2 Materials and methods

2.1 Experimental design

The rainbow trout weighed ~30 ± 0.5 g and were obtained from a trout farm in Yongjing County, Gansu Province, China. The rainbow trout were acclimated at the Aquatic Science Training Center of Gansu Agricultural University for 2 weeks, and all fish were fed a basal diet during rearing. In this study, we used the ratio of the previously studied herbal compound formulations as a reference (14–16). The 10 kinds of CHM used in this experiment (Table 1), all purchased from a local drugstore, were finely ground by using a 100-mesh sieve, and each CHM was uniformly mixed well according to the same mass ratio, dried under sterile control, and then precipitated and stored at 4°C until use. The composition of the feed of rainbow trout is based on the observations from the previous study (28). CHMM was added at a ratio of 0, 10, 20, and 30 g/kg. A total of 480 rainbow trout were placed in four groups in four tanks, with each tank comprising 30 fish. The control group (0 g/kg group) and the feeding groups (10, 20, and 30 g/kg) were set up. After acclimatization, the fish were fed at 3% of their body weight for 35 days. A circulating water system was used, with a 24-h uninterrupted oxygen supply, a water temperature of 12.0 ± 1.0°C, a pH value 7.3 ± 0.3, dissolved oxygen of 8.5 ± 0.5 mg/L, and an ammonia nitrogen concentration of < 0.1 mg/L. This experiment complies with institutional guidelines and protocols approved by the Animal Ethics Committee of Gansu Agricultural University (GSAU-Eth-AST-2021-004).

Table 1

Table 1. Chinese herbal medicines and their function.

2.2 Challenge test

After feeding for 35 days, the study tested the impact of CHMM on IHNV-infected rainbow trout. Each rainbow trout received an injection of 100 μL of the cell culture medium containing 500 plaque-forming units of IHNV into the peritoneal cavity. The IHNV G protein gene was relatively quantified after the challenge (29). During the IHNV challenge, the feeding conditions were not changed in all groups.

2.3 Sample collection

On days 7, 21, and 35 of CHMM feeding and day 12 of infection of IHNV in rainbow trout, four rainbow trout were randomly selected from each group, a lethal dose of MS-222 (Sigma Aldrich Co., St.

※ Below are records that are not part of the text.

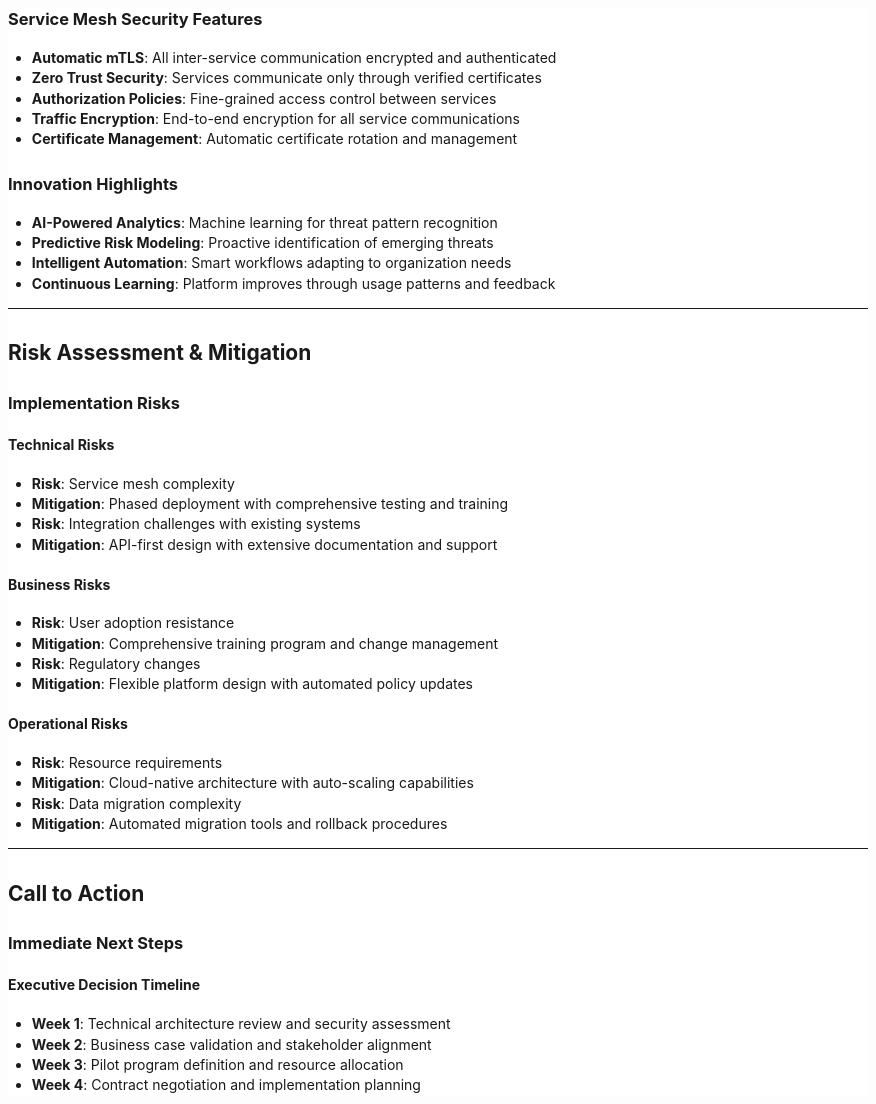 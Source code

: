 ### Service Mesh Security Features
- **Automatic mTLS**: All inter-service communication encrypted and authenticated
- **Zero Trust Security**: Services communicate only through verified certificates
- **Authorization Policies**: Fine-grained access control between services
- **Traffic Encryption**: End-to-end encryption for all service communications
- **Certificate Management**: Automatic certificate rotation and management

### Innovation Highlights
- **AI-Powered Analytics**: Machine learning for threat pattern recognition
- **Predictive Risk Modeling**: Proactive identification of emerging threats
- **Intelligent Automation**: Smart workflows adapting to organization needs
- **Continuous Learning**: Platform improves through usage patterns and feedback

---

## Risk Assessment & Mitigation

### Implementation Risks

#### Technical Risks
- **Risk**: Service mesh complexity
- **Mitigation**: Phased deployment with comprehensive testing and training
- **Risk**: Integration challenges with existing systems
- **Mitigation**: API-first design with extensive documentation and support

#### Business Risks
- **Risk**: User adoption resistance
- **Mitigation**: Comprehensive training program and change management
- **Risk**: Regulatory changes
- **Mitigation**: Flexible platform design with automated policy updates

#### Operational Risks
- **Risk**: Resource requirements
- **Mitigation**: Cloud-native architecture with auto-scaling capabilities
- **Risk**: Data migration complexity
- **Mitigation**: Automated migration tools and rollback procedures

---

## Call to Action

### Immediate Next Steps

#### Executive Decision Timeline
- **Week 1**: Technical architecture review and security assessment
- **Week 2**: Business case validation and stakeholder alignment  
- **Week 3**: Pilot program definition and resource allocation
- **Week 4**: Contract negotiation and implementation planning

Louis, USA) was administered, and the liver tissue was then excised, put in sterile cryotubes, and quickly transported to liquid nitrogen for storage at −80°C, until further use.

2.4 Determination of antioxidant and immune parameters

First, the liver tissue stored at −80°C was crushed using a freeze mill, then nine times the volume of saline was added according to kit instructions, mixed well, and centrifuged at 4°C at 2,500 r/min for 10 min. Later, the supernatant liquor was collected as a tissue homogenate. According to the commercial kit instructions (Nanjing Jiancheng Institute of Biological Engineering, Nanjing, China), total superoxide dismutase (T-SOD), malondialdehyde (MDA), catalase (CAT), aspartate aminotransferase (AST), alanine aminotransferase (ALT), acid phosphatase (ACP), and alkaline phosphatase (AKP) activities were measured using a spectrophotometer or a microplate reader.

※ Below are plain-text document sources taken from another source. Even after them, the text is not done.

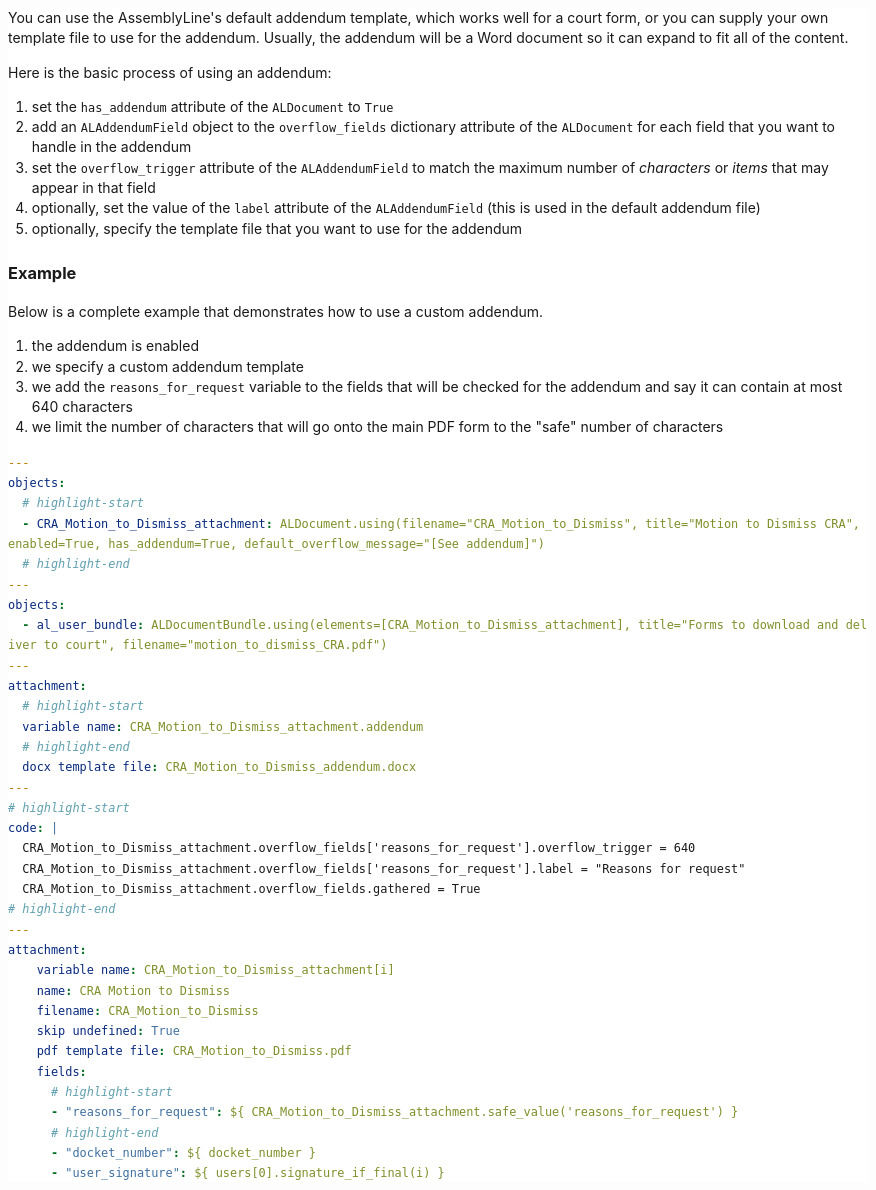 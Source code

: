 You can use the AssemblyLine's default addendum template, which works well for a
court form, or you can supply your own template file to use for the addendum.
Usually, the addendum will be a Word document so it can expand to fit all of the
content.

Here is the basic process of using an addendum:

1. set the `has_addendum` attribute of the `ALDocument` to `True`
1. add an `ALAddendumField` object to the `overflow_fields` dictionary attribute
   of the `ALDocument` for each field that you want to handle in the addendum
1. set the `overflow_trigger` attribute of the `ALAddendumField` to match the
  maximum number of _characters_ or _items_ that may appear in that field
1. optionally, set the value of the `label` attribute of the `ALAddendumField`
   (this is used in the default addendum file)
1. optionally, specify the template file that you want to use for the addendum

### Example

Below is a complete example that demonstrates how to use a custom addendum.

1. the addendum is enabled
1. we specify a custom addendum template
1. we add the `reasons_for_request` variable to the fields that will be checked
   for the addendum and say it can contain at most 640 characters
1. we limit the number of characters that will go onto the main PDF form to the "safe" number of characters   

```yaml
---
objects:
  # highlight-start
  - CRA_Motion_to_Dismiss_attachment: ALDocument.using(filename="CRA_Motion_to_Dismiss", title="Motion to Dismiss CRA", enabled=True, has_addendum=True, default_overflow_message="[See addendum]")  
  # highlight-end
---
objects:
  - al_user_bundle: ALDocumentBundle.using(elements=[CRA_Motion_to_Dismiss_attachment], title="Forms to download and deliver to court", filename="motion_to_dismiss_CRA.pdf")
---
attachment:
  # highlight-start
  variable name: CRA_Motion_to_Dismiss_attachment.addendum
  # highlight-end
  docx template file: CRA_Motion_to_Dismiss_addendum.docx
---
# highlight-start
code: |
  CRA_Motion_to_Dismiss_attachment.overflow_fields['reasons_for_request'].overflow_trigger = 640
  CRA_Motion_to_Dismiss_attachment.overflow_fields['reasons_for_request'].label = "Reasons for request"
  CRA_Motion_to_Dismiss_attachment.overflow_fields.gathered = True  
# highlight-end  
---
attachment:
    variable name: CRA_Motion_to_Dismiss_attachment[i]
    name: CRA Motion to Dismiss
    filename: CRA_Motion_to_Dismiss
    skip undefined: True
    pdf template file: CRA_Motion_to_Dismiss.pdf
    fields: 
      # highlight-start
      - "reasons_for_request": ${ CRA_Motion_to_Dismiss_attachment.safe_value('reasons_for_request') }
      # highlight-end
      - "docket_number": ${ docket_number }
      - "user_signature": ${ users[0].signature_if_final(i) }
```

2.5 Detection of liver immune-related gene expression

Total RNA was extracted from rainbow trout liver using the RNA extraction kit (TIANGEN, Beijing, China). Electrophoresis by 1.0% agarose gel was used to assess RNA integrity. RNA purity and concentration were measured using a NanoDrop 2000 spectrophotometer (Thermo Scientific, Waltham, USA) with a 260:280 ratio between 1.8 and 2.0. RNA samples were treated with DNase to remove genomic DNA. Subsequently, cDNA was prepared using a reverse transcription (Accurate Biology, Changsha, China). Real-time PCR was performed according to the manufacturer's protocol (n = 3) on a LightCycler^®480 II instrument (Roche, Basel, Switzerland). The related target genes include NF-κB, TNF-α, IL-1β, IFN-β, JAK1, SOCS2, HSP70, HSP90, and the IHNV G protein gene. β-actin was selected as an internal reference gene to normalize the mRNA expression. The qRT-PCR reaction system consisted of 20.0 μL of SYBR^® Green qPCR Super Mix (2 × ), 10 μmol/L of forward and reverse primers, 7.0 μL of RNase-free water, and 1.0 μL of cDNA template. The real-time PCR conditions were as follows: 95°C for 30 s, followed by 40 cycles at 95°C for 5 s and 60°C for 30 s. The primers for each gene are listed in Table 2. Immunology-related gene expression levels were examined using the 2^−ΔΔCt method.

Table 2

Table 2. Primer sequences used in this study.

2.6 Statistical analysis

SPSS 25.0 software was used for all statistical analyses (IBM Corp., Armonk, USA). The Shapiro–Wilk and Levene's tests were used to examine normal distribution (SW > 0.05) and equality of variance (P > 0.05). A one-way ANOVA with Tukey's multiple comparison test was used to analyze multiple comparisons, and differences were considered statistically significant when the p-value was < 0.05. All experimental data are presented as the mean ± standard error (SE).

3 Results

3.1 Changes in immune parameters after feeding the CHMM

During the whole feeding process of CHMM, liver T-SOD, CAT, AST, ALT, and AKP activities in each feeding group were found to noticeably increase (P < 0.05) during the feeding of CHMM as compared to the control group, as shown in Figure 1. At day 7, liver ACP activity did not noticeably increase (P > 0.05); however, all feeding groups showed a reduction in MDA content with an increase in CHMM dosage. At day 21, the MDA content decreased, with the lowest level at the 30 g/kg dosage, and CAT, AST, ALT, and ACP activities increased, reaching a maximum at the 20 g/kg dosage. The MDA content was noticeably decreased (P < 0.05) at day 35. Moreover, AKP activity at 10 g/kg, AST activity at 20 g/kg, and ACP activity at the 30 g/kg dosages were noticeably increased (P < 0.05) in rainbow trout compared to other CHMM feeding groups.

Figure 1

Figure 1. Effects of dietary CHMM on (A) T-SOD, (B) MDA, (C) CAT, (D) AST, (E) ALT, (F) ACP, and (G) AKP activities in the liver of rainbow trout; data are presented as mean ± S.E. with distinct superscript values denoting significance (P < 0.05); normal distribution SW > 0.05, homogeneity of variance P > 0.05.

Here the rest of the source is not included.